For this thank Mr. Bert Marsden - Ned Burton has been on leave from the R. A. F. Linton Ashcroft, R. A. F. and Jim Shorrock, R. A. F. also on leave and send greetings to all Tarleton lads in the Services. Ellen Martland, sister of Jim Martland who is a p. o. w. in Germany, has joined the W.A.A.F. Joan Fletcher has taken a course with the R.A.M.C.
Doris Molyneux, who will be remembered as our village queen some years ago, and a very delightful one she made, has joined the W.R.E.N.S. Jon Lea and Hugh Southworth are both expected home on leave in the very near future. Doris Molyneux could be included in Tarleton news because the boundary line between this parish and Rufford runs right through her house. That is why she qualifued to be Tarleton Village Queen.

Joining Up.
Thomas Dandy joins the R.A.F. on Thursday. Henry Caunce (Mere Brow) has already joined the R.A.S.C. Alf Rowland joins the R. A.F. on Saturday. Billy Harrison joins the R.A.S.C. on Wed. Jack Moss joins the Scots Guards, his father's old Regiment, on May 5th. Harry Iddon (son of Robert Iddon, Hesketh Lane) has already joined the Marines, Harry Woosey (H.B.) joins up on Wednesday.

On Leave.
Robert Moss for 7 days; Joe Wait for a month agricultural leave to work on farm: Matt Sutton for 48 hrs.

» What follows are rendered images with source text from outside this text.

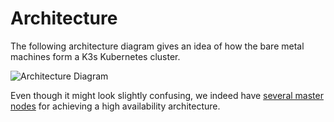 # Architecture

The following architecture diagram gives an idea of how the bare metal machines form a K3s Kubernetes cluster.

![Architecture Diagram](http://www.plantuml.com/plantuml/proxy?cache=no&src=https://raw.githubusercontent.com/felix-seifert/gohfert-cluster/refs/heads/main/docs/content/explanations/architecture.puml)

Even though it might look slightly confusing, we indeed have [several master nodes](./k3s-high-availability-cluster.md)
for achieving a high availability architecture.
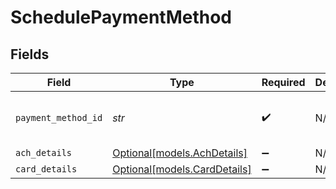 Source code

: # SchedulePaymentMethod


## Fields

| Field                                                    | Type                                                     | Required                                                 | Description                                              | Example                                                  |
| -------------------------------------------------------- | -------------------------------------------------------- | -------------------------------------------------------- | -------------------------------------------------------- | -------------------------------------------------------- |
| `payment_method_id`                                      | *str*                                                    | :heavy_check_mark:                                       | N/A                                                      | c520f1b9-0ba7-42f5-b977-248cdbe41c69                     |
| `ach_details`                                            | [Optional[models.AchDetails]](../models/achdetails.md)   | :heavy_minus_sign:                                       | N/A                                                      |                                                          |
| `card_details`                                           | [Optional[models.CardDetails]](../models/carddetails.md) | :heavy_minus_sign:                                       | N/A                                                      |                                                          |
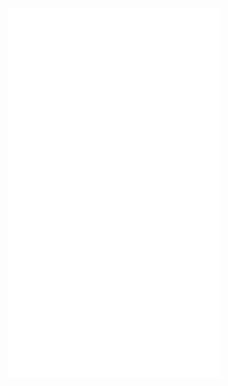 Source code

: <div style="width: 100%">
  <img src="./static/profile-neofetch.svg" style="width: 67%" alt="Click to see the source">
</div>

Joe Powell (H.B.) for 7 days. Harry Price for three days. Harley McKean for few days ( see also under local gossip). John Rowland for week. Ted Barnish (Hoole) for 7 days. Gerry Pendlebury for 7 days. Frank McKean, R.N. for 7 days.

From Clifford Hambilton
We thought that you would all like to see this letter from Clifford written to his parents. Note date on top.

24. 2. 41 .
Dear Mother .and Father;
Still waiting for a letter from you but have not given up hope yet. We had a Red Cross parcel per man last Sunday, and half of one per man this Sunday, so we are all in a lot better spirit. It was lovely to have some real good food and to feel it doing you good. Oh! and the chocolate it tasted delicious. I can see myself living on it when I get back home. Well, now the parcels have found a way through we are praying that we shall get one every week. The snow had nearly all gone and we had another fall this weekend, but it is a lot warmer than it was. We are still very busy working as fitters, but are ready for home any day now, and we are longing for it. Give my love to all my friends and tell them to write as often as they like, please. So cheer up, keep your chin up, and the great day of re-uniting will soon come along.
Love, Clifford.

Clifford’s father writes to say that this is the first letter received after a silence of 12 weeks. Readers will remember that nothing was heard from Herbert Nutter for the same period of time until a letter arrived on Apr. 5th saying that he was well. But it would be appreciated if all who know them would write to both these lads. Since receiving the above letter 5 more have come from Clifford, but all of earlier dates.